Ingredients

2 cans reduced-sodium chicken broth
3 tablespoons butter
1 -2 large zucchini , cut into 1/2 inch cubes
coarse salt & fresh ground pepper
1/2 cup finely chopped onion
1 1/2 cups arborio rice
1/2 cup dry white wine
1 cup frozen peas , thawed
1/2 cup grated parmesan cheese
Martha Stewart's Spring Risotto with Peas and Zucchini is the perfect meal for a light, Spring dinner. This delicious risotto is packed with flavor and is relatively easy to make, making it a great option for any night of the week. The combination of zucchini, peas, and parmesan cheese makes this dish filling and satisfying, while also being healthy and nutritious.

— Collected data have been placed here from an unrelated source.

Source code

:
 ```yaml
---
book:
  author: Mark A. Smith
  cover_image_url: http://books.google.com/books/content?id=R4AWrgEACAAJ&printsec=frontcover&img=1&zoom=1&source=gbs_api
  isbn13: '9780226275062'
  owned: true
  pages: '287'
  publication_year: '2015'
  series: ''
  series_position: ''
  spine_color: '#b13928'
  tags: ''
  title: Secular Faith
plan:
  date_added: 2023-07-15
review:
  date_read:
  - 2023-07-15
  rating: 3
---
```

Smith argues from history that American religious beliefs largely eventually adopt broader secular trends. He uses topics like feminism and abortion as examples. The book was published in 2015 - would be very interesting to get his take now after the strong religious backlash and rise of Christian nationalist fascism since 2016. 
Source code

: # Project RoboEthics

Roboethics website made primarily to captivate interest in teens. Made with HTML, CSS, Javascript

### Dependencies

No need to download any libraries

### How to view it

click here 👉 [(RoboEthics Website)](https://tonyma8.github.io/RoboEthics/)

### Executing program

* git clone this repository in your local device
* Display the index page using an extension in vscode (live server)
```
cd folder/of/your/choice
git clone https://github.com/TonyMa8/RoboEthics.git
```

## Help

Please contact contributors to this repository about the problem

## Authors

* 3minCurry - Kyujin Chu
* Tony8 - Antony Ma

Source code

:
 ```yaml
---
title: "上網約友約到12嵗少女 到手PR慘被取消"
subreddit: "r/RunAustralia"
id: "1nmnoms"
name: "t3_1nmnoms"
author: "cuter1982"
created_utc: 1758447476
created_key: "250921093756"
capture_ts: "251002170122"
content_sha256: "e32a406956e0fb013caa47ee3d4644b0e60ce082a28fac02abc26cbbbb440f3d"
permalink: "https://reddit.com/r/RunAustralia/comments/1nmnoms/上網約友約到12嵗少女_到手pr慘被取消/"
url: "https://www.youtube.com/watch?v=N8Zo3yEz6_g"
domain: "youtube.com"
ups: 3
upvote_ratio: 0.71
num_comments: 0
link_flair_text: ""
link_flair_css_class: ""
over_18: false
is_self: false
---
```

Whether you're an experienced cook or new to the kitchen, this recipe is sure to be a hit at your next dinner party or family meal.

Instructions

1.In a medium saucepan, bring the chicken broth to a simmer over medium heat.
2.In a large saucepan, melt 2 tablespoons of butter over medium heat.
3.Add the zucchini and a pinch of salt and pepper, and sauté for 3-5 minutes, or until the zucchini is tender.
4.Transfer the zucchini to a separate plate and set aside.
5.In the same saucepan, melt the remaining tablespoon of butter over medium heat.
6.Add the onion and a pinch of salt and pepper, and sauté for 2-3 minutes, or until the onion is translucent.
7.Add the arborio rice and stir for 2-3 minutes, or until the rice is toasted.
8.Add the white wine and stir until the wine has mostly evaporated.
9.Add the chicken broth, one ladleful at a time, stirring constantly until each addition of broth has been absorbed before adding more.
10.Continue this process until the rice is al dente, usually taking around 20-25 minutes total cook time.
11.Add the peas and zucchini, folding them into the risotto until heated through.
12.Remove from heat and stir in the grated parmesan cheese.
13.Serve and enjoy!

PROS

This Spring Risotto is filling, flavorful and packed with vegetables, making it a great option for anyone looking for a healthy meal.

The recipe can be customized with different vegetables for a variety of flavors and textures.

CONS

Risotto can be time-consuming and takes attention and care in the cooking process, but the result is well worth the effort.

This recipe, while delicious, is higher in carbohydrate content and may not be suitable for those on a low-carb diet.

HEALTH & BENEFITS

This Spring Risotto is packed with nutritious vegetables, including zucchini and peas, which are both low in calories and high in fiber.
The dish is also high in protein thanks to the chicken broth and parmesan cheese, which makes it a great option for anyone looking to maintain muscle mass and curb hunger.
The risotto also contains vitamins and minerals including vitamin C, vitamin A, and potassium, which are all essential for optimal health.